## Your task
Please return only the lines from the one holding "There is no" through the one holding "The assumption that", exactly as they appear in the records below, both ends included.
Data listing section start
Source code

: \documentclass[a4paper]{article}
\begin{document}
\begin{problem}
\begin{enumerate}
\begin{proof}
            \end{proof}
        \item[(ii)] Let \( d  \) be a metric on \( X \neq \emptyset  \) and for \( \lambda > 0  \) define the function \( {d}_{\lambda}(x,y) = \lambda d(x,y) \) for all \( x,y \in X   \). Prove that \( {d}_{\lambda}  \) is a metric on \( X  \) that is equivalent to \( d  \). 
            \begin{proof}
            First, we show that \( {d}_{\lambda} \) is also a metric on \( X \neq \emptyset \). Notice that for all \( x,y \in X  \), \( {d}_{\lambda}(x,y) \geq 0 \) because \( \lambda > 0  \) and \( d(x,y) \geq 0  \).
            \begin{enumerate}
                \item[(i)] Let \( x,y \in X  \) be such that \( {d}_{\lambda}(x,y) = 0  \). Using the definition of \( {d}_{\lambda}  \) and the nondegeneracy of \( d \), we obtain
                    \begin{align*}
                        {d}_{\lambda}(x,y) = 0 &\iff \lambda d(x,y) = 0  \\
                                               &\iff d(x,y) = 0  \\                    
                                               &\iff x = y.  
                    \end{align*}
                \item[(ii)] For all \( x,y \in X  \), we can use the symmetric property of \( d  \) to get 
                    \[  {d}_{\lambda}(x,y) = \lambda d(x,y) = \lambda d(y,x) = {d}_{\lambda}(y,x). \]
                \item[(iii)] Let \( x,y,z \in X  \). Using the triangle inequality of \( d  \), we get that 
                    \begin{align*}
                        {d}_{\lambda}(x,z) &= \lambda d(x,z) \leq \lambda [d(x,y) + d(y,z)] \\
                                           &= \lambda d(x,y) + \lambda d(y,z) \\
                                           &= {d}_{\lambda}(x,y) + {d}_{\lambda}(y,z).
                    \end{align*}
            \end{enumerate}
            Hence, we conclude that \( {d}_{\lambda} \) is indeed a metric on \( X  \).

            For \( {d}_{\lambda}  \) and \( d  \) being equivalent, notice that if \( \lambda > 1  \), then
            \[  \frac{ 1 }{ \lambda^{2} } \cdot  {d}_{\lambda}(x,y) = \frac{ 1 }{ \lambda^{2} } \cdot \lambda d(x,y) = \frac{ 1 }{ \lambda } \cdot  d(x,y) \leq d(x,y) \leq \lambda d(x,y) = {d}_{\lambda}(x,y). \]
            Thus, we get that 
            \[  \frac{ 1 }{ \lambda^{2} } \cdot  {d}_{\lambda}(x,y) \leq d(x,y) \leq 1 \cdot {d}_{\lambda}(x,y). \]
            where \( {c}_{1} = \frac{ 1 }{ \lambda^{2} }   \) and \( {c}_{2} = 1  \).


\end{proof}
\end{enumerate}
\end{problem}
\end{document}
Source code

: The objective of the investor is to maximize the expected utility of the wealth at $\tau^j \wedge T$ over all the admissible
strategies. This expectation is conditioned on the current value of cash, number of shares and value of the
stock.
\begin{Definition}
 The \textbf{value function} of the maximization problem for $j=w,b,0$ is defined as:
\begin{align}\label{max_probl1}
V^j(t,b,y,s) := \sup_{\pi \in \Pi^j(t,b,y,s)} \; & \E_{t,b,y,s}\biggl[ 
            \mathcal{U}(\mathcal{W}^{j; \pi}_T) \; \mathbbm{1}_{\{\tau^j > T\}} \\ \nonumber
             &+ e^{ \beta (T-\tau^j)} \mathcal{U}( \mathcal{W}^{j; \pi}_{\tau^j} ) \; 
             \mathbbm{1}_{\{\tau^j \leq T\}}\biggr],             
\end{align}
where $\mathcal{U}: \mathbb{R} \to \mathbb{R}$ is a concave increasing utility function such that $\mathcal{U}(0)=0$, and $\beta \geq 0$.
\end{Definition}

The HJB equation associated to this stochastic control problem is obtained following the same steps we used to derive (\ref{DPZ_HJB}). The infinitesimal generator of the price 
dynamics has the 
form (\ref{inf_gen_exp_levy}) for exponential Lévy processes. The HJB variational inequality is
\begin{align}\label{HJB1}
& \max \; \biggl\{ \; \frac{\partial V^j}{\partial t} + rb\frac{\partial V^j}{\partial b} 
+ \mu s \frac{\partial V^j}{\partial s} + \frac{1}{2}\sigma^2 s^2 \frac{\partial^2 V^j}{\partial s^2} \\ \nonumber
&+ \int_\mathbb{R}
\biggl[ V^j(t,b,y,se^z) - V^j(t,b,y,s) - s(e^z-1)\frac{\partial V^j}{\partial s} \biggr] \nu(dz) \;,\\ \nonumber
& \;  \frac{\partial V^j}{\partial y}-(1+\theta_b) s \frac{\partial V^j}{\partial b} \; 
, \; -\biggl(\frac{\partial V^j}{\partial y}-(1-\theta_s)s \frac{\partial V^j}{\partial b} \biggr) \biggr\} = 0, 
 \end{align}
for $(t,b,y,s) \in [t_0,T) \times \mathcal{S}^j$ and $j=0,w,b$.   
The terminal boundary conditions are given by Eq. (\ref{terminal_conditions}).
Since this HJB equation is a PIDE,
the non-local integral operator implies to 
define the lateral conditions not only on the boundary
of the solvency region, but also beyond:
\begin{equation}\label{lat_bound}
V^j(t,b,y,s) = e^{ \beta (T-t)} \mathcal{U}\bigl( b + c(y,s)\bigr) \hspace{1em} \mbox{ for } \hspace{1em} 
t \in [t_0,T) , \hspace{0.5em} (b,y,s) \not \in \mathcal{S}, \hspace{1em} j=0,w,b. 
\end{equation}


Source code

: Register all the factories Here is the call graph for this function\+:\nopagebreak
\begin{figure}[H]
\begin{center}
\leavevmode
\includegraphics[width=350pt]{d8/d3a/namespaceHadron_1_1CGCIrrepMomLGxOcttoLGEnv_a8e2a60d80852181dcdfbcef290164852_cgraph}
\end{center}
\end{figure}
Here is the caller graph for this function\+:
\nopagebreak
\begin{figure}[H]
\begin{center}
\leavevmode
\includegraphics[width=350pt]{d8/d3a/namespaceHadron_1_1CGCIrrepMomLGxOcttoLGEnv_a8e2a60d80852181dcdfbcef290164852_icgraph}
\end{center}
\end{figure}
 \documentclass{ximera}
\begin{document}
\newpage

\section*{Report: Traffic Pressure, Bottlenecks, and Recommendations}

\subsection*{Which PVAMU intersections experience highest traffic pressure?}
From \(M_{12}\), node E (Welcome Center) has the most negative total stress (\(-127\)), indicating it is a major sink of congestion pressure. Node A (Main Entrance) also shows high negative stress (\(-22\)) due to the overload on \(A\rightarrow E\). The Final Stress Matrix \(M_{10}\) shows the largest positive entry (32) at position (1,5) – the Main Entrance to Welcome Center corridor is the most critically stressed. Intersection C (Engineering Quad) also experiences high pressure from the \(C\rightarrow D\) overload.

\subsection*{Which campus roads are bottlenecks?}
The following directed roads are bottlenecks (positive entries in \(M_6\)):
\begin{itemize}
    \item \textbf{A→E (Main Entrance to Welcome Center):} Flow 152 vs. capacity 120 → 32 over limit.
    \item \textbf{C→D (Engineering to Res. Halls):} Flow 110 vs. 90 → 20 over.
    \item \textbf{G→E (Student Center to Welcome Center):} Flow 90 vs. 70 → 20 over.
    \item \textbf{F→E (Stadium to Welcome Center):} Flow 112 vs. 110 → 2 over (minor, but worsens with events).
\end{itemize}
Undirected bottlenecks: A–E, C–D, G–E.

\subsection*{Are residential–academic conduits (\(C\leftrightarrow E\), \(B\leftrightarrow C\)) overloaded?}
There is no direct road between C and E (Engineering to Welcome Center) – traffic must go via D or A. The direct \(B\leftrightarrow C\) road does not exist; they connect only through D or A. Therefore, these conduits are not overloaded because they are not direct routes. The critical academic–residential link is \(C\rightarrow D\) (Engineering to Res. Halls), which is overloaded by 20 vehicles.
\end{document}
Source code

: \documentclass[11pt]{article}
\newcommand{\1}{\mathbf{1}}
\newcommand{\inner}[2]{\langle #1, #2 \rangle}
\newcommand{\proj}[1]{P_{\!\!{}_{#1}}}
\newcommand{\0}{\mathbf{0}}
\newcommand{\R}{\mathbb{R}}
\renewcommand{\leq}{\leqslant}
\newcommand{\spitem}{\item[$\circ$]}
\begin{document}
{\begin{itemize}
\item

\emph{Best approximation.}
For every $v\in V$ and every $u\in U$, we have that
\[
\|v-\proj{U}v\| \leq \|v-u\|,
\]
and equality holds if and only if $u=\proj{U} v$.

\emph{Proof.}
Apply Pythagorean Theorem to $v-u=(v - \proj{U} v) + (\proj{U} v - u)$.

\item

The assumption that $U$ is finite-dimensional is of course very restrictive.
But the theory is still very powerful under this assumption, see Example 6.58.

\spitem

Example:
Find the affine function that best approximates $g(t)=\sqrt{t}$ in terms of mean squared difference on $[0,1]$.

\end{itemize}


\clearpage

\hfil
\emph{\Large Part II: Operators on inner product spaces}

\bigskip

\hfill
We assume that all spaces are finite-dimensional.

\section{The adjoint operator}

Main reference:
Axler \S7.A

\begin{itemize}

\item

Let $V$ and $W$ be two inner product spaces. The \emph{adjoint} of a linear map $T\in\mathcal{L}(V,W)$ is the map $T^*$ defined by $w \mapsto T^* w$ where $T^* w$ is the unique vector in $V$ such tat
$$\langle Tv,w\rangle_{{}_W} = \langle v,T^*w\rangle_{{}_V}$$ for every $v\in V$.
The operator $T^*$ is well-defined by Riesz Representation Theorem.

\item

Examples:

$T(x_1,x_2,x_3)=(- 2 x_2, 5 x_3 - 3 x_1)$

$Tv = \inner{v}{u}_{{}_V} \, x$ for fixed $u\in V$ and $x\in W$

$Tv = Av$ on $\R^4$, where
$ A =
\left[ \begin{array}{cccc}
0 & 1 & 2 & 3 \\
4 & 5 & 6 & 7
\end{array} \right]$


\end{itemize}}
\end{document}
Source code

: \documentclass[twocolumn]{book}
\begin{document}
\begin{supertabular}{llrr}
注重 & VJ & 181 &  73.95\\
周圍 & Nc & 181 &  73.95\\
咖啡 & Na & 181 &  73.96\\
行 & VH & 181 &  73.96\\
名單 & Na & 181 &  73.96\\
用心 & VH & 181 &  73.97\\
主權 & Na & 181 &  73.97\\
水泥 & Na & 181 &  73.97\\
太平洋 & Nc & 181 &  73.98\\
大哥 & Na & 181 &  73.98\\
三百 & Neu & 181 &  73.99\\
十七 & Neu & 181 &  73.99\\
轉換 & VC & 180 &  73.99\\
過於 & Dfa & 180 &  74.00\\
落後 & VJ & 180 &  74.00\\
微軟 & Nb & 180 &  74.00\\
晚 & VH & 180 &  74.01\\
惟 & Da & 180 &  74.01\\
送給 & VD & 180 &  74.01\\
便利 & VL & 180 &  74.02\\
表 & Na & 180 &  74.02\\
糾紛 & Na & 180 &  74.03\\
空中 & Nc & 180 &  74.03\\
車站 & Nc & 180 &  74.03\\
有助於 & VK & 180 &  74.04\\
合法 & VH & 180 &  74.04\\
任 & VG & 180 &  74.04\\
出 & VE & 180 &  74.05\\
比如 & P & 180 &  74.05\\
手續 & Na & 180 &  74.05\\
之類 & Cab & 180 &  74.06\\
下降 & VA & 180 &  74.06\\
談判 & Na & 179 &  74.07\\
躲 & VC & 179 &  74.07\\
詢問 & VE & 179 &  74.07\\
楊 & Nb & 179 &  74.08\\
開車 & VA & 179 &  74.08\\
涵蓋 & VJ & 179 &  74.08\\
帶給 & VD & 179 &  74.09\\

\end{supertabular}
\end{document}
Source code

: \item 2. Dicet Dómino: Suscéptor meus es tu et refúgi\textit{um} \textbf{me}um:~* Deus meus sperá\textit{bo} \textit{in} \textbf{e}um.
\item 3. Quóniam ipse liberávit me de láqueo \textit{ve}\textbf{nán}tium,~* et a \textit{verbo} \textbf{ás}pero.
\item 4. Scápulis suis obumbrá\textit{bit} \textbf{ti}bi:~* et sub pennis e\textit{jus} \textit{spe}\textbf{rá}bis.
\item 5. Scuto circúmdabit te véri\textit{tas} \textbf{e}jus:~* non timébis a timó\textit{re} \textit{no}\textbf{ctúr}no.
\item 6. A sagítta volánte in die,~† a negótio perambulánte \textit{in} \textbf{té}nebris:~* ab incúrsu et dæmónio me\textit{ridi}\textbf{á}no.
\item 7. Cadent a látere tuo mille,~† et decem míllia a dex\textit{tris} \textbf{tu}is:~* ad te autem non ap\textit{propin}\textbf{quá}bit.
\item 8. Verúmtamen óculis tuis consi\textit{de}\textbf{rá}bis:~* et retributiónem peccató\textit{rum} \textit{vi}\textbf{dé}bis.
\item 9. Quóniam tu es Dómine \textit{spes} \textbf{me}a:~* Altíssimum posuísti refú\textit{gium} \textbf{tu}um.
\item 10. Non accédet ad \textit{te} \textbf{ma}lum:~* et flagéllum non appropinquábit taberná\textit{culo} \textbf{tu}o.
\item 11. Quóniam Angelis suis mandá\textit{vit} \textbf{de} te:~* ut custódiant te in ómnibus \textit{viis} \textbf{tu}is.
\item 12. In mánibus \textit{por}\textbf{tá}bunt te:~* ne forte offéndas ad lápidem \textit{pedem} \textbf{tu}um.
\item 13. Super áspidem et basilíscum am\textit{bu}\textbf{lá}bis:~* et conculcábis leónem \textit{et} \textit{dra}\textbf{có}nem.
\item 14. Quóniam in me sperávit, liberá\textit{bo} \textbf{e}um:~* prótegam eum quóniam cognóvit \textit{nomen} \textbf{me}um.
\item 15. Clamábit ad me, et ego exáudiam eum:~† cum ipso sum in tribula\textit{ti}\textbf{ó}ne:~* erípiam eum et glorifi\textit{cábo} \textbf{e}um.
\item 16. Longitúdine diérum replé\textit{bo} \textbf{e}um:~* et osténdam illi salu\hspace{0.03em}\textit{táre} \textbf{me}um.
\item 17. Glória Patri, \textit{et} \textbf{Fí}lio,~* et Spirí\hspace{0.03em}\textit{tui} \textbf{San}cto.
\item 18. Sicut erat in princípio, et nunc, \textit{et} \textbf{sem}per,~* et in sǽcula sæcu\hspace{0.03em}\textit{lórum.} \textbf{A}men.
Data listing section end
## Exercise output
There is no direct road between C and E (Engineering to Welcome Center) – traffic must go via D or A. The direct \(B\leftrightarrow C\) road does not exist; they connect only through D or A. Therefore, these conduits are not overloaded because they are not direct routes. The critical academic–residential link is \(C\rightarrow D\) (Engineering to Res. Halls), which is overloaded by 20 vehicles.
\end{document}
Source code

: \documentclass[11pt]{article}
\newcommand{\1}{\mathbf{1}}
\newcommand{\inner}[2]{\langle #1, #2 \rangle}
\newcommand{\proj}[1]{P_{\!\!{}_{#1}}}
\newcommand{\0}{\mathbf{0}}
\newcommand{\R}{\mathbb{R}}
\renewcommand{\leq}{\leqslant}
\newcommand{\spitem}{\item[$\circ$]}
\begin{document}
{\begin{itemize}
\item

\emph{Best approximation.}
For every $v\in V$ and every $u\in U$, we have that
\[
\|v-\proj{U}v\| \leq \|v-u\|,
\]
and equality holds if and only if $u=\proj{U} v$.

\emph{Proof.}
Apply Pythagorean Theorem to $v-u=(v - \proj{U} v) + (\proj{U} v - u)$.

\item

The assumption that $U$ is finite-dimensional is of course very restrictive.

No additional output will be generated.